• Work to complete
Below are entries. Reproduce exactly the lines between the line holding "- song title" and the line holding "4. Load the", inclusive, and only those.

(Collected data entries)
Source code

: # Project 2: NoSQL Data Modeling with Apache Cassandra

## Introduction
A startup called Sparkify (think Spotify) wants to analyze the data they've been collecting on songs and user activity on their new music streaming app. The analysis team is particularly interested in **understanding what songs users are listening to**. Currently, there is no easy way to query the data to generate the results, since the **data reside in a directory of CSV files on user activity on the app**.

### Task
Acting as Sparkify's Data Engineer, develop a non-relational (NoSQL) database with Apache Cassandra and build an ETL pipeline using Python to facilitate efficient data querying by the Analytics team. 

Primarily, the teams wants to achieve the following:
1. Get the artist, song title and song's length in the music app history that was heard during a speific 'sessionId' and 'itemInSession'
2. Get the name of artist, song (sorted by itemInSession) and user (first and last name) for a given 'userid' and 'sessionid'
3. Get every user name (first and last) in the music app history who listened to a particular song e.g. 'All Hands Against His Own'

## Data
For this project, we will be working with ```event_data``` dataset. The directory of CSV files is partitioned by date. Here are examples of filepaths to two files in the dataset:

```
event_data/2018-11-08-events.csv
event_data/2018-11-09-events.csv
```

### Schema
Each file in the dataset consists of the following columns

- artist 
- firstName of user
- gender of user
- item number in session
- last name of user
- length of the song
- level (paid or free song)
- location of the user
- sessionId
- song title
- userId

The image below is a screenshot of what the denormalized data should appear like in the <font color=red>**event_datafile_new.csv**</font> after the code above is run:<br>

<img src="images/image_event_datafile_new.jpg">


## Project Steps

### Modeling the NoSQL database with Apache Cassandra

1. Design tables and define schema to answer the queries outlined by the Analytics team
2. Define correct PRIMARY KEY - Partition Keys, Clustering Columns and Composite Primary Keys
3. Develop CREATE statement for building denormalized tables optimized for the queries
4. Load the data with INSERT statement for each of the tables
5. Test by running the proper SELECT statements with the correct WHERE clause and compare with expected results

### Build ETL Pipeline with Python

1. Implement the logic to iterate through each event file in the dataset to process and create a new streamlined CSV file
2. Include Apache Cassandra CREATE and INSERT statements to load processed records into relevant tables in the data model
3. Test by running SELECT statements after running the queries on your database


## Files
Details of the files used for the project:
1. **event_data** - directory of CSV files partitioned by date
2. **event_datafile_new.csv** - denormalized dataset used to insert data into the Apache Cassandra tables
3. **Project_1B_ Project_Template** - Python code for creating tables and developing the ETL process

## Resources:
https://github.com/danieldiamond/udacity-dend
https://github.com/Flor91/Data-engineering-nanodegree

• Solution for this problem
- song title
- userId

The image below is a screenshot of what the denormalized data should appear like in the <font color=red>**event_datafile_new.csv**</font> after the code above is run:<br>

<img src="images/image_event_datafile_new.jpg">


## Project Steps

### Modeling the NoSQL database with Apache Cassandra

1. Design tables and define schema to answer the queries outlined by the Analytics team
2. Define correct PRIMARY KEY - Partition Keys, Clustering Columns and Composite Primary Keys
3. Develop CREATE statement for building denormalized tables optimized for the queries
4. Load the data with INSERT statement for each of the tables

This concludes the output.